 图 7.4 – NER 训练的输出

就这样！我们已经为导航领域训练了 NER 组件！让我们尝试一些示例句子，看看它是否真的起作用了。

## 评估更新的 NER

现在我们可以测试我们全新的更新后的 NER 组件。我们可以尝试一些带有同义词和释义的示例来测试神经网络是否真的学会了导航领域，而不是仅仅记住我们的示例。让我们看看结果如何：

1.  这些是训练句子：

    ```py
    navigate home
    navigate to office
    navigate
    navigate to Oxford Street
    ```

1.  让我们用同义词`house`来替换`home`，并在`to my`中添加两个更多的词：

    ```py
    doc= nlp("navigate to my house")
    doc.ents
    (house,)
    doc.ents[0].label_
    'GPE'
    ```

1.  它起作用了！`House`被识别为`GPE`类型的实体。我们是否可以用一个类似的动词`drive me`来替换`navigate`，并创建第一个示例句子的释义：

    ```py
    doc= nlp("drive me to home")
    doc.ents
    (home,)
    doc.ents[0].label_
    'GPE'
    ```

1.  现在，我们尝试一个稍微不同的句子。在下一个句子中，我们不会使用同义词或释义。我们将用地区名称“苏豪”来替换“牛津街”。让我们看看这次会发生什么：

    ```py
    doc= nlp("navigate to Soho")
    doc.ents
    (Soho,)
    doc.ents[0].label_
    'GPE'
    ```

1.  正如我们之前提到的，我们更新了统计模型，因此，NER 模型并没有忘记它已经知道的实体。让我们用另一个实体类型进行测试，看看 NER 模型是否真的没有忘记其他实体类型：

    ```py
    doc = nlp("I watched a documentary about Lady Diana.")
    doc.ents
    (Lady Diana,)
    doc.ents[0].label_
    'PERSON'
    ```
* * *
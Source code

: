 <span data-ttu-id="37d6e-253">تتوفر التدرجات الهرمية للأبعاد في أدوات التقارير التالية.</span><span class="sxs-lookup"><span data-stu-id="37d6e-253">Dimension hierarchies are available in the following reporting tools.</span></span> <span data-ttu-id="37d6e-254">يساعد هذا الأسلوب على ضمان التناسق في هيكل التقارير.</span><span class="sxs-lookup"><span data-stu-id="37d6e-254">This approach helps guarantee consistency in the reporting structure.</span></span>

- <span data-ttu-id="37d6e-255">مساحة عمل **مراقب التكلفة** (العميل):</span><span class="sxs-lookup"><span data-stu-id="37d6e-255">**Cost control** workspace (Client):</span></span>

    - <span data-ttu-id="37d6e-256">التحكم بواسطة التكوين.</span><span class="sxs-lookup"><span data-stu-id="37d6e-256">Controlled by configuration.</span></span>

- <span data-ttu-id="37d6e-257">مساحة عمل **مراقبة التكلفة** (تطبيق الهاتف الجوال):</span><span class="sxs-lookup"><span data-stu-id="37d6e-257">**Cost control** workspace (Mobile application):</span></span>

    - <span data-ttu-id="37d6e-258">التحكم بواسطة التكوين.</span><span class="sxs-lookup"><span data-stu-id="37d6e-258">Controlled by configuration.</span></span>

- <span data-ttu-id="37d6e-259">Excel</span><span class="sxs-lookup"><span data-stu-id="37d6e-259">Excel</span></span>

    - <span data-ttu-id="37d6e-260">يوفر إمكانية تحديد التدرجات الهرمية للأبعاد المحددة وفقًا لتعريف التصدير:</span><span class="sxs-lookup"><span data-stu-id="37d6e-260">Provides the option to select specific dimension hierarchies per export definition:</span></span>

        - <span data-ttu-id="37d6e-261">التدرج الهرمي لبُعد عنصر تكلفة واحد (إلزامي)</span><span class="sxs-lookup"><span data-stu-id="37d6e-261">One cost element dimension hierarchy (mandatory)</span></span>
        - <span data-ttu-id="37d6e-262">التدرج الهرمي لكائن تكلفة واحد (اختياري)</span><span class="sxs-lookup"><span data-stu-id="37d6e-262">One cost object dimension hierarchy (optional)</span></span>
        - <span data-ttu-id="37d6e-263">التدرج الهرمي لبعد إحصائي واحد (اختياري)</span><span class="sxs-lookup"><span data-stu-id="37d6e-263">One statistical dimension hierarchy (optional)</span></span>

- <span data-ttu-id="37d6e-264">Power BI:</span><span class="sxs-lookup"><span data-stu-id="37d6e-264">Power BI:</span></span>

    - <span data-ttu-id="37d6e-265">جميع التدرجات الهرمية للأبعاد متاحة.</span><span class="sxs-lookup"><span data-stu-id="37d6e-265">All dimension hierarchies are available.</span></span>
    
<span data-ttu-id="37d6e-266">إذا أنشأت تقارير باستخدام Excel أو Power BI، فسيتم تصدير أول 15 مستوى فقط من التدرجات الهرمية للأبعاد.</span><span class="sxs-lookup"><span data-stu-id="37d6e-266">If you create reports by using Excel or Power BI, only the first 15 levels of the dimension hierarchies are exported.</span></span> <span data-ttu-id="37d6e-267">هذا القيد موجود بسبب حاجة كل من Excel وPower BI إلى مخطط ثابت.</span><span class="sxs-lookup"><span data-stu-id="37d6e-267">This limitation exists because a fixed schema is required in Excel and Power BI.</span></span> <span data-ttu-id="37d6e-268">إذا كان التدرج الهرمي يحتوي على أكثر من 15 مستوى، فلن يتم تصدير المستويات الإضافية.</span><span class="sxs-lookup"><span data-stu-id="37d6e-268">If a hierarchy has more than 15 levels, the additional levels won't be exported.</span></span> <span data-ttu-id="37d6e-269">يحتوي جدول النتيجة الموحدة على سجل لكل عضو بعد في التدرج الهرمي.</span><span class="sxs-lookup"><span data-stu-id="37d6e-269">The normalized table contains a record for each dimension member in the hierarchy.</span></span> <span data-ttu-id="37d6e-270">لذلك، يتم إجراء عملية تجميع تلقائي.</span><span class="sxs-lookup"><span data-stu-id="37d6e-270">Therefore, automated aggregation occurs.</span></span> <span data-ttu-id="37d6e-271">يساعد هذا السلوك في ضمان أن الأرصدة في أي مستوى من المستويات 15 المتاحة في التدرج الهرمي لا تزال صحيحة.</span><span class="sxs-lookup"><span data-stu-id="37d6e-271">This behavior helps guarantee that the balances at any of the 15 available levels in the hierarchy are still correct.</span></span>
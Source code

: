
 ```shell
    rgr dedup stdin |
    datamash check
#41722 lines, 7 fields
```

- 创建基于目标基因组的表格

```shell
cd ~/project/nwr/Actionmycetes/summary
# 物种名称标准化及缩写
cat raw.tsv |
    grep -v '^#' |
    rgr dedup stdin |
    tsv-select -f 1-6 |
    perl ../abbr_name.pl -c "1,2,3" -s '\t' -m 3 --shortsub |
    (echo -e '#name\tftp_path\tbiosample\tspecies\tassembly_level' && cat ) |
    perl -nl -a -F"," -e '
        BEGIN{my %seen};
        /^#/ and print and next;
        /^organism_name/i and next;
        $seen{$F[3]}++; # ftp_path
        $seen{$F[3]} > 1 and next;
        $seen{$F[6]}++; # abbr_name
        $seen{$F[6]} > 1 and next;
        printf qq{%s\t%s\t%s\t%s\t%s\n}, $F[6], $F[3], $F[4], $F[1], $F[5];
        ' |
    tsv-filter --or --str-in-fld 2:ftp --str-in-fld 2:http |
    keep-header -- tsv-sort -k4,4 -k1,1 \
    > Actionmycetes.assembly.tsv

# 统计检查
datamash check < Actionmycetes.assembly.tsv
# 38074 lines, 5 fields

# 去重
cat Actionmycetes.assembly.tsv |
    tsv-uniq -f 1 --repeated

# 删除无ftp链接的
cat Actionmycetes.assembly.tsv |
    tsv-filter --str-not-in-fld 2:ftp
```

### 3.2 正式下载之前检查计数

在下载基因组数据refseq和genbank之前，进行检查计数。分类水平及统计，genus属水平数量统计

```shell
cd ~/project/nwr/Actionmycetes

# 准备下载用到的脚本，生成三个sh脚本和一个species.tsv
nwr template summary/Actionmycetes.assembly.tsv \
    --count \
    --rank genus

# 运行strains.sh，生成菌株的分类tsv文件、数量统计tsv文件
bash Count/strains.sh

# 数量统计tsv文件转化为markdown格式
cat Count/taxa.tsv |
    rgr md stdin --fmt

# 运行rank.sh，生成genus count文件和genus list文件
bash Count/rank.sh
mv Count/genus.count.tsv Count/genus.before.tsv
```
---
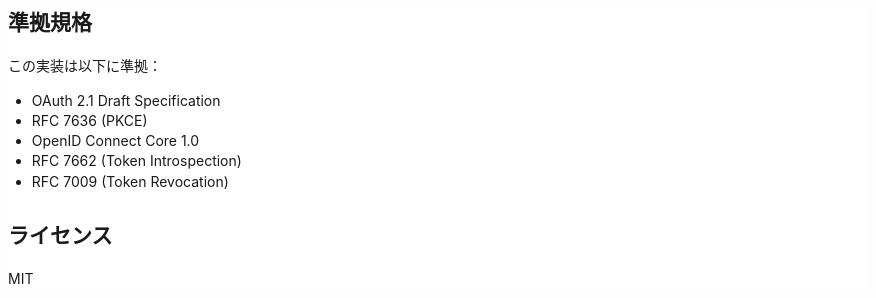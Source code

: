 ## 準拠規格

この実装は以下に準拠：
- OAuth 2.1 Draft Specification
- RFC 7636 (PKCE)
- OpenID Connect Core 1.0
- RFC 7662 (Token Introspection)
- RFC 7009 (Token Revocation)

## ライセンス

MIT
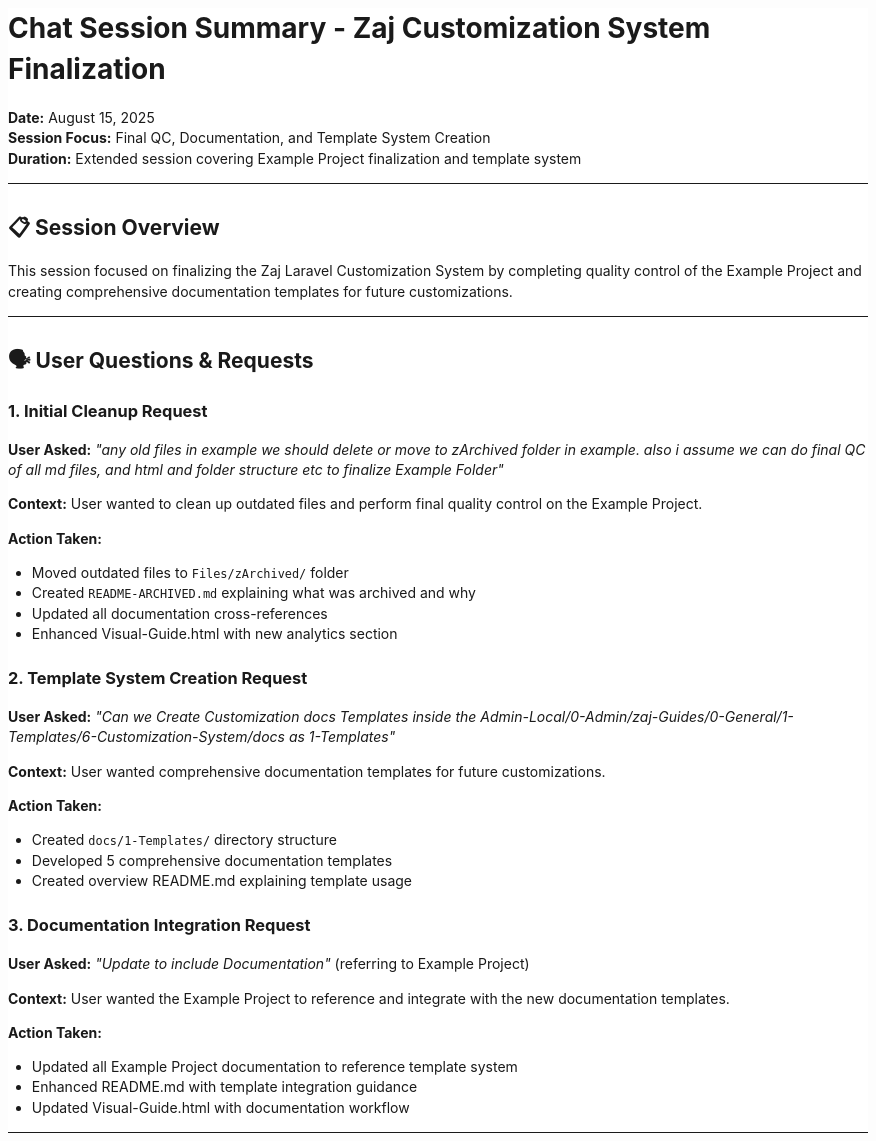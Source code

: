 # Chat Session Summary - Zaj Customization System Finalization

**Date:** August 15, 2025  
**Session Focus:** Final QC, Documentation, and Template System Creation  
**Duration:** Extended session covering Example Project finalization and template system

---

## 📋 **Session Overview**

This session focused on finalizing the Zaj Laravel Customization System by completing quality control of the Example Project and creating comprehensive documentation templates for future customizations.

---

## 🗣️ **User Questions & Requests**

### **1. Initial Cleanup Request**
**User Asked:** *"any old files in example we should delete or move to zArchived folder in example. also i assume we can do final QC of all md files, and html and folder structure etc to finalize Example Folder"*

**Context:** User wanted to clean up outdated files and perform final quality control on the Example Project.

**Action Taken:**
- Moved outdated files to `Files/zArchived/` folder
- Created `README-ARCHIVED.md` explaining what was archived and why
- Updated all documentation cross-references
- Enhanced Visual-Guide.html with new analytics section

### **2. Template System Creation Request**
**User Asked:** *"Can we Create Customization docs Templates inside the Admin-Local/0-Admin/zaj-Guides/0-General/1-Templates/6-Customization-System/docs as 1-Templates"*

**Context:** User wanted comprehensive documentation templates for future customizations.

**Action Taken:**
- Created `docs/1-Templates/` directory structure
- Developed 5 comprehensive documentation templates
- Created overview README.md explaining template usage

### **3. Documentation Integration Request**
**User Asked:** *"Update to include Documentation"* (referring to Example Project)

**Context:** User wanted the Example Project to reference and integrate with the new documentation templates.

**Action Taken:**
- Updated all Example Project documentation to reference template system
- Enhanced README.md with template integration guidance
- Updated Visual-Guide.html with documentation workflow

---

Problem =
Each line of the listing that includes the word "README" should be copied out.

Output of the task =
- Created `README-ARCHIVED.md` explaining what was archived and why
- Created overview README.md explaining template usage
- Enhanced README.md with template integration guidance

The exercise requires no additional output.